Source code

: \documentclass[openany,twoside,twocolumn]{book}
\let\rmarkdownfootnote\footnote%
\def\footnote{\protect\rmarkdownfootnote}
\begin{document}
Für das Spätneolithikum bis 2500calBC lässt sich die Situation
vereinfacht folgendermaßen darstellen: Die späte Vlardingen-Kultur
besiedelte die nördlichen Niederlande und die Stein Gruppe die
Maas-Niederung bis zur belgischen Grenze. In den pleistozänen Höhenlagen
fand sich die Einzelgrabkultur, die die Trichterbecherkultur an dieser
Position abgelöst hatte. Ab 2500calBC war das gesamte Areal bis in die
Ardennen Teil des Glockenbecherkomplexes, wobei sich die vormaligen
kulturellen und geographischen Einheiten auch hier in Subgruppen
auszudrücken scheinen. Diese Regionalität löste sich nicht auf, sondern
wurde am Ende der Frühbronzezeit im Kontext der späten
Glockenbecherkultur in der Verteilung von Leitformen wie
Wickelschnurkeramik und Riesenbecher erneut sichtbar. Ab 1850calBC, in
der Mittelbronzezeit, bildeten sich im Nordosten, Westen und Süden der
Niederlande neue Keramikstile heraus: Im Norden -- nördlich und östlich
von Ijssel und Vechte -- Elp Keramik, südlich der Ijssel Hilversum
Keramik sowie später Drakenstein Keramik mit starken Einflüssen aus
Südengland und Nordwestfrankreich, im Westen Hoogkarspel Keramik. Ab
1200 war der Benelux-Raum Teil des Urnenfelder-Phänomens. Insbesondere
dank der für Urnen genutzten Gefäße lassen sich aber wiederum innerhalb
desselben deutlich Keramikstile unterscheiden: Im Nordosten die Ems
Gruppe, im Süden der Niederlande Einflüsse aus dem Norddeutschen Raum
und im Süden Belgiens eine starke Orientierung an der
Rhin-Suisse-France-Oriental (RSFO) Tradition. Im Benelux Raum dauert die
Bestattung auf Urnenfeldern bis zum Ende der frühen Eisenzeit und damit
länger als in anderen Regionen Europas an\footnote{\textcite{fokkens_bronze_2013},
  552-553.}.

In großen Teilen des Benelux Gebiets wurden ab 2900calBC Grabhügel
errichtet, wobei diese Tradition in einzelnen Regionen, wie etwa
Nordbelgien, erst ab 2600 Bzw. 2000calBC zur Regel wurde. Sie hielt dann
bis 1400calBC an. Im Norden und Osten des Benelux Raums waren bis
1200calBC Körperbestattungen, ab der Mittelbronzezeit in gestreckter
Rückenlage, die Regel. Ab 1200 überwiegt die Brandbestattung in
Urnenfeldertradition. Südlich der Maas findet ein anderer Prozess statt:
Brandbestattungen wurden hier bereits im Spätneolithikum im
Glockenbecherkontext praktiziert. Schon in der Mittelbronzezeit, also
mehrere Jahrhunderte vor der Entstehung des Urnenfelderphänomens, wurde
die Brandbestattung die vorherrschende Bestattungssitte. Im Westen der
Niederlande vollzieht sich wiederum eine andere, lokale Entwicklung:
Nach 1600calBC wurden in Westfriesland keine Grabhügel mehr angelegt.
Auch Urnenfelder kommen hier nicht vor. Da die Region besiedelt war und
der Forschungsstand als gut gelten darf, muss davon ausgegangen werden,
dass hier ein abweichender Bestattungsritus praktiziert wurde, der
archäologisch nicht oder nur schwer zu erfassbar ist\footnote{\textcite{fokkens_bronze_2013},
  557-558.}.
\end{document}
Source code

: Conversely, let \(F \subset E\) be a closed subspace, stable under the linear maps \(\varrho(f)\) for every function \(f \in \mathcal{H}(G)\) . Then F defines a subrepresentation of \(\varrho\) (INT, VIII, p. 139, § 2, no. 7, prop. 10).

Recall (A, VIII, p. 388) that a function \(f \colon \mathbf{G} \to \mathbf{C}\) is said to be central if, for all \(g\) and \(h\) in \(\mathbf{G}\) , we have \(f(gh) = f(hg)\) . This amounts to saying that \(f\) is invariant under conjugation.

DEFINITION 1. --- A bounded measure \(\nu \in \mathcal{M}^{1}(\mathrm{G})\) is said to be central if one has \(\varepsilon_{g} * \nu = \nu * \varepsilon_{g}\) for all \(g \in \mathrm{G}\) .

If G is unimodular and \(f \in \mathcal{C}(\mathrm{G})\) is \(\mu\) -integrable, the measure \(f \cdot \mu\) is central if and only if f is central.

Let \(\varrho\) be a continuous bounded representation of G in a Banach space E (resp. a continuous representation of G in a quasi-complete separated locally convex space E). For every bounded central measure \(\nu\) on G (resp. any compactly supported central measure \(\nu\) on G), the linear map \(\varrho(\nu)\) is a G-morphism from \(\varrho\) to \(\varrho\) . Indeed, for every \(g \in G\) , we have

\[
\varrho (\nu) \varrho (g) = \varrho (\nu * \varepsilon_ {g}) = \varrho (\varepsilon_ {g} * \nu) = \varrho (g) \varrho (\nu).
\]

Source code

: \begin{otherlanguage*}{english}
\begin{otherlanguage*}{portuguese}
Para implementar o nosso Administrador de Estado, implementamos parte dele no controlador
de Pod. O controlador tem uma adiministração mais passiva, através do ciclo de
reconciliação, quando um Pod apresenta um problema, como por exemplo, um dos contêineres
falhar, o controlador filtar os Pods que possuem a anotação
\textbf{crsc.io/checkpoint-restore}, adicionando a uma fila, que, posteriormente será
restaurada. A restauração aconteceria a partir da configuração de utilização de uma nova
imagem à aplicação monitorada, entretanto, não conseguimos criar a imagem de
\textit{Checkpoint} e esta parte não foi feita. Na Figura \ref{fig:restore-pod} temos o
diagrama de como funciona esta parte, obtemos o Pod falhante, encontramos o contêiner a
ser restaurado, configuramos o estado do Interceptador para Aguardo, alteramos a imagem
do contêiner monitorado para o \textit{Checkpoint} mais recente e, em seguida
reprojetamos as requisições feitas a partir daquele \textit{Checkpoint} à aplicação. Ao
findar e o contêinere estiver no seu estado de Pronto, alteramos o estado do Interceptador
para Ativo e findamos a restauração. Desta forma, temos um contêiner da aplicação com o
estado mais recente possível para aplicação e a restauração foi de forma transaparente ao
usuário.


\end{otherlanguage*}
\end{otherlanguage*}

• **WHAT YOU SHOULD DO**: Please reproduce the material above exactly, line by line.

• **RESPONSE**:
Source code

: \documentclass[openany,twoside,twocolumn]{book}
\let\rmarkdownfootnote\footnote%
\def\footnote{\protect\rmarkdownfootnote}
\begin{document}
Für das Spätneolithikum bis 2500calBC lässt sich die Situation
vereinfacht folgendermaßen darstellen: Die späte Vlardingen-Kultur
besiedelte die nördlichen Niederlande und die Stein Gruppe die
Maas-Niederung bis zur belgischen Grenze. In den pleistozänen Höhenlagen
fand sich die Einzelgrabkultur, die die Trichterbecherkultur an dieser
Position abgelöst hatte. Ab 2500calBC war das gesamte Areal bis in die
Ardennen Teil des Glockenbecherkomplexes, wobei sich die vormaligen
kulturellen und geographischen Einheiten auch hier in Subgruppen
auszudrücken scheinen. Diese Regionalität löste sich nicht auf, sondern
wurde am Ende der Frühbronzezeit im Kontext der späten
Glockenbecherkultur in der Verteilung von Leitformen wie
Wickelschnurkeramik und Riesenbecher erneut sichtbar. Ab 1850calBC, in
der Mittelbronzezeit, bildeten sich im Nordosten, Westen und Süden der
Niederlande neue Keramikstile heraus: Im Norden -- nördlich und östlich
von Ijssel und Vechte -- Elp Keramik, südlich der Ijssel Hilversum
Keramik sowie später Drakenstein Keramik mit starken Einflüssen aus
Südengland und Nordwestfrankreich, im Westen Hoogkarspel Keramik. Ab
1200 war der Benelux-Raum Teil des Urnenfelder-Phänomens. Insbesondere
dank der für Urnen genutzten Gefäße lassen sich aber wiederum innerhalb
desselben deutlich Keramikstile unterscheiden: Im Nordosten die Ems
Gruppe, im Süden der Niederlande Einflüsse aus dem Norddeutschen Raum
und im Süden Belgiens eine starke Orientierung an der
Rhin-Suisse-France-Oriental (RSFO) Tradition. Im Benelux Raum dauert die
Bestattung auf Urnenfeldern bis zum Ende der frühen Eisenzeit und damit
länger als in anderen Regionen Europas an\footnote{\textcite{fokkens_bronze_2013},
  552-553.}.

In großen Teilen des Benelux Gebiets wurden ab 2900calBC Grabhügel
errichtet, wobei diese Tradition in einzelnen Regionen, wie etwa
Nordbelgien, erst ab 2600 Bzw. 2000calBC zur Regel wurde. Sie hielt dann
bis 1400calBC an. Im Norden und Osten des Benelux Raums waren bis
1200calBC Körperbestattungen, ab der Mittelbronzezeit in gestreckter
Rückenlage, die Regel. Ab 1200 überwiegt die Brandbestattung in
Urnenfeldertradition. Südlich der Maas findet ein anderer Prozess statt:
Brandbestattungen wurden hier bereits im Spätneolithikum im
Glockenbecherkontext praktiziert. Schon in der Mittelbronzezeit, also
mehrere Jahrhunderte vor der Entstehung des Urnenfelderphänomens, wurde
die Brandbestattung die vorherrschende Bestattungssitte. Im Westen der
Niederlande vollzieht sich wiederum eine andere, lokale Entwicklung:
Nach 1600calBC wurden in Westfriesland keine Grabhügel mehr angelegt.
Auch Urnenfelder kommen hier nicht vor. Da die Region besiedelt war und
der Forschungsstand als gut gelten darf, muss davon ausgegangen werden,
dass hier ein abweichender Bestattungsritus praktiziert wurde, der
archäologisch nicht oder nur schwer zu erfassbar ist\footnote{\textcite{fokkens_bronze_2013},
  557-558.}.
\end{document}
Source code

: Conversely, let \(F \subset E\) be a closed subspace, stable under the linear maps \(\varrho(f)\) for every function \(f \in \mathcal{H}(G)\) . Then F defines a subrepresentation of \(\varrho\) (INT, VIII, p. 139, § 2, no. 7, prop. 10).

Recall (A, VIII, p. 388) that a function \(f \colon \mathbf{G} \to \mathbf{C}\) is said to be central if, for all \(g\) and \(h\) in \(\mathbf{G}\) , we have \(f(gh) = f(hg)\) . This amounts to saying that \(f\) is invariant under conjugation.

DEFINITION 1. --- A bounded measure \(\nu \in \mathcal{M}^{1}(\mathrm{G})\) is said to be central if one has \(\varepsilon_{g} * \nu = \nu * \varepsilon_{g}\) for all \(g \in \mathrm{G}\) .

If G is unimodular and \(f \in \mathcal{C}(\mathrm{G})\) is \(\mu\) -integrable, the measure \(f \cdot \mu\) is central if and only if f is central.

Let \(\varrho\) be a continuous bounded representation of G in a Banach space E (resp. a continuous representation of G in a quasi-complete separated locally convex space E). For every bounded central measure \(\nu\) on G (resp. any compactly supported central measure \(\nu\) on G), the linear map \(\varrho(\nu)\) is a G-morphism from \(\varrho\) to \(\varrho\) . Indeed, for every \(g \in G\) , we have

\[
\varrho (\nu) \varrho (g) = \varrho (\nu * \varepsilon_ {g}) = \varrho (\varepsilon_ {g} * \nu) = \varrho (g) \varrho (\nu).
\]

Source code

: \begin{otherlanguage*}{english}
\begin{otherlanguage*}{portuguese}
Para implementar o nosso Administrador de Estado, implementamos parte dele no controlador
de Pod. O controlador tem uma adiministração mais passiva, através do ciclo de
reconciliação, quando um Pod apresenta um problema, como por exemplo, um dos contêineres
falhar, o controlador filtar os Pods que possuem a anotação
\textbf{crsc.io/checkpoint-restore}, adicionando a uma fila, que, posteriormente será
restaurada. A restauração aconteceria a partir da configuração de utilização de uma nova
imagem à aplicação monitorada, entretanto, não conseguimos criar a imagem de
\textit{Checkpoint} e esta parte não foi feita. Na Figura \ref{fig:restore-pod} temos o
diagrama de como funciona esta parte, obtemos o Pod falhante, encontramos o contêiner a
ser restaurado, configuramos o estado do Interceptador para Aguardo, alteramos a imagem
do contêiner monitorado para o \textit{Checkpoint} mais recente e, em seguida
reprojetamos as requisições feitas a partir daquele \textit{Checkpoint} à aplicação. Ao
findar e o contêinere estiver no seu estado de Pronto, alteramos o estado do Interceptador
para Ativo e findamos a restauração. Desta forma, temos um contêiner da aplicação com o
estado mais recente possível para aplicação e a restauração foi de forma transaparente ao
usuário.


\end{otherlanguage*}
\end{otherlanguage*}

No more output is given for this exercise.